* [PROBLEM DETAILS]
Range to reproduce from the entries below: the line with "cannot regard anything", the line with "The metrics of Force", and every line in between. Give them exactly and give nothing else.

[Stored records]
========

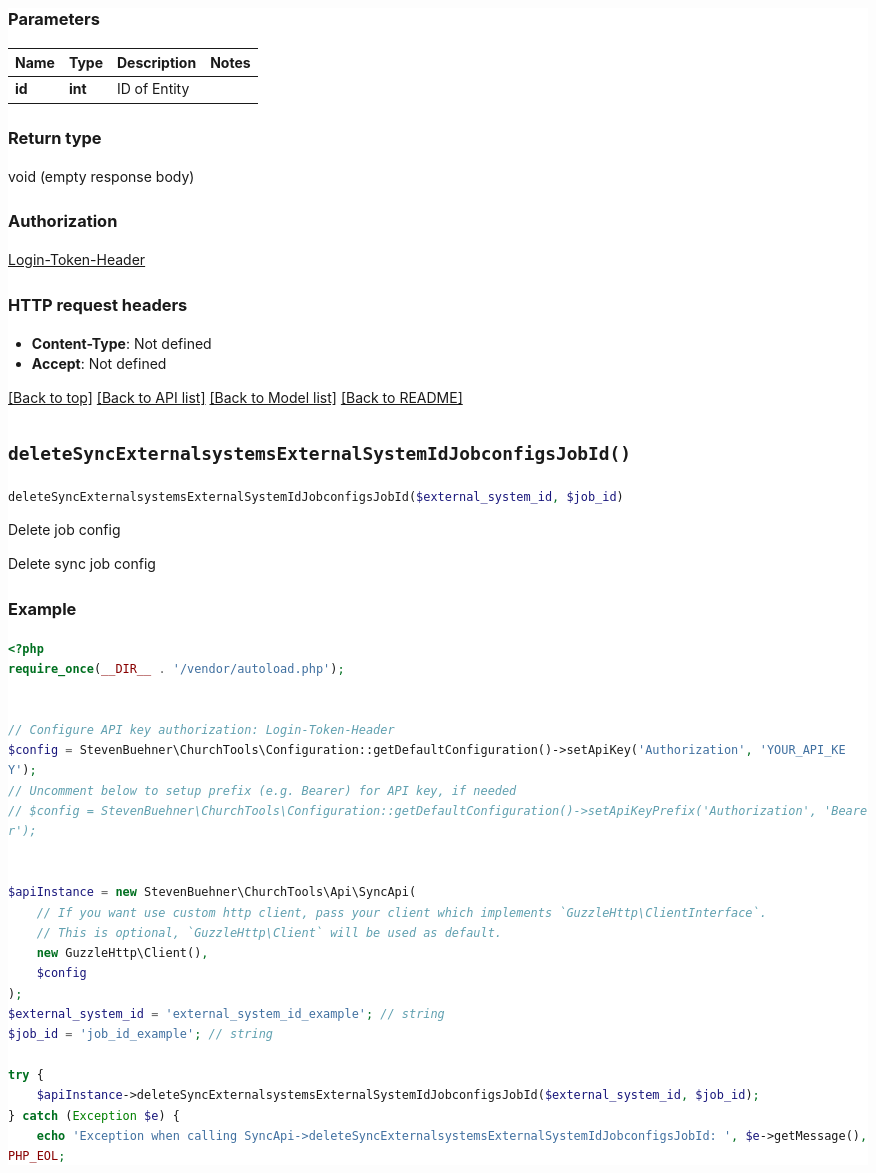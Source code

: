 ### Parameters

| Name | Type | Description  | Notes |
| ------------- | ------------- | ------------- | ------------- |
| **id** | **int**| ID of Entity | |

### Return type

void (empty response body)

### Authorization

[Login-Token-Header](../../README.md#Login-Token-Header)

### HTTP request headers

- **Content-Type**: Not defined
- **Accept**: Not defined

[[Back to top]](#) [[Back to API list]](../../README.md#endpoints)
[[Back to Model list]](../../README.md#models)
[[Back to README]](../../README.md)

## `deleteSyncExternalsystemsExternalSystemIdJobconfigsJobId()`

```php
deleteSyncExternalsystemsExternalSystemIdJobconfigsJobId($external_system_id, $job_id)
```

Delete job config

Delete sync job config

### Example

```php
<?php
require_once(__DIR__ . '/vendor/autoload.php');


// Configure API key authorization: Login-Token-Header
$config = StevenBuehner\ChurchTools\Configuration::getDefaultConfiguration()->setApiKey('Authorization', 'YOUR_API_KEY');
// Uncomment below to setup prefix (e.g. Bearer) for API key, if needed
// $config = StevenBuehner\ChurchTools\Configuration::getDefaultConfiguration()->setApiKeyPrefix('Authorization', 'Bearer');


$apiInstance = new StevenBuehner\ChurchTools\Api\SyncApi(
    // If you want use custom http client, pass your client which implements `GuzzleHttp\ClientInterface`.
    // This is optional, `GuzzleHttp\Client` will be used as default.
    new GuzzleHttp\Client(),
    $config
);
$external_system_id = 'external_system_id_example'; // string
$job_id = 'job_id_example'; // string

try {
    $apiInstance->deleteSyncExternalsystemsExternalSystemIdJobconfigsJobId($external_system_id, $job_id);
} catch (Exception $e) {
    echo 'Exception when calling SyncApi->deleteSyncExternalsystemsExternalSystemIdJobconfigsJobId: ', $e->getMessage(), PHP_EOL;
```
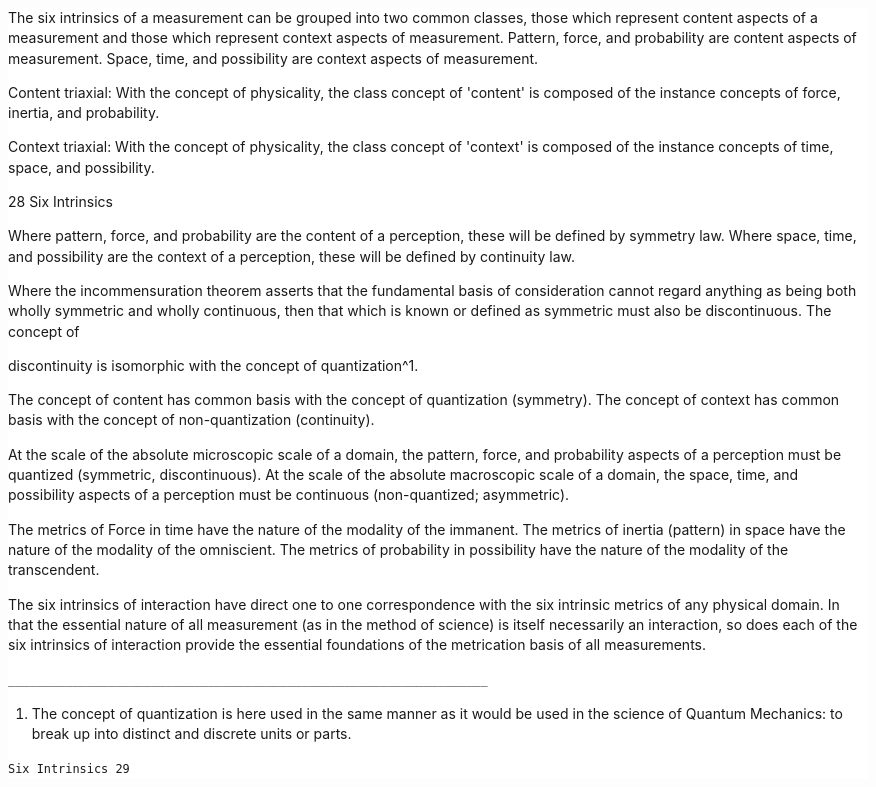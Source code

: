 The six intrinsics of a measurement can be grouped into two common classes, those which
represent content aspects of a measurement and those which represent context aspects of
measurement. Pattern, force, and probability are content aspects of measurement. Space,
time, and possibility are context aspects of measurement.

Content triaxial: With the concept of physicality, the class concept of 'content'
is composed of the instance concepts of force, inertia, and probability.

Context triaxial: With the concept of physicality, the class concept of 'context'
is composed of the instance concepts of time, space, and possibility.

28 Six Intrinsics

Where pattern, force, and probability are the content of a perception,
these will be defined by symmetry law.
Where space, time, and possibility are the context of a perception,
these will be defined by continuity law.

Where the incommensuration theorem asserts that the fundamental basis of consideration
cannot regard anything as being both wholly symmetric and wholly continuous, then that
which is known or defined as symmetric must also be discontinuous. The concept of

discontinuity is isomorphic with the concept of quantization^1.

The concept of content has common basis with the concept of quantization (symmetry).
The concept of context has common basis with the concept of non-quantization
(continuity).

At the scale of the absolute microscopic scale of a domain,
the pattern, force, and probability aspects of a perception must be quantized (symmetric,
discontinuous).
At the scale of the absolute macroscopic scale of a domain,
the space, time, and possibility aspects of a perception must be continuous
(non-quantized; asymmetric).

The metrics of Force in time have the nature of the modality of the immanent.
The metrics of inertia (pattern) in space have the nature of the modality of the omniscient.
The metrics of probability in possibility have the nature of the modality of the
transcendent.

The six intrinsics of interaction have direct one to one correspondence with the six
intrinsic metrics of any physical domain. In that the essential nature of all measurement
(as in the method of science) is itself necessarily an interaction, so does each of the six
intrinsics of interaction provide the essential foundations of the metrication basis of all
measurements.

```
___________________________________________________________________
```

1. The concept of quantization is here used in the same manner as it would be used in the science of Quantum
   Mechanics: to break up into distinct and discrete units or parts.

```
Six Intrinsics 29
```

========

* [SOLUTION BELOW]
cannot regard anything as being both wholly symmetric and wholly continuous, then that
which is known or defined as symmetric must also be discontinuous. The concept of

discontinuity is isomorphic with the concept of quantization^1.

The concept of content has common basis with the concept of quantization (symmetry).
The concept of context has common basis with the concept of non-quantization
(continuity).

At the scale of the absolute microscopic scale of a domain,
the pattern, force, and probability aspects of a perception must be quantized (symmetric,
discontinuous).
At the scale of the absolute macroscopic scale of a domain,
the space, time, and possibility aspects of a perception must be continuous
(non-quantized; asymmetric).

The metrics of Force in time have the nature of the modality of the immanent.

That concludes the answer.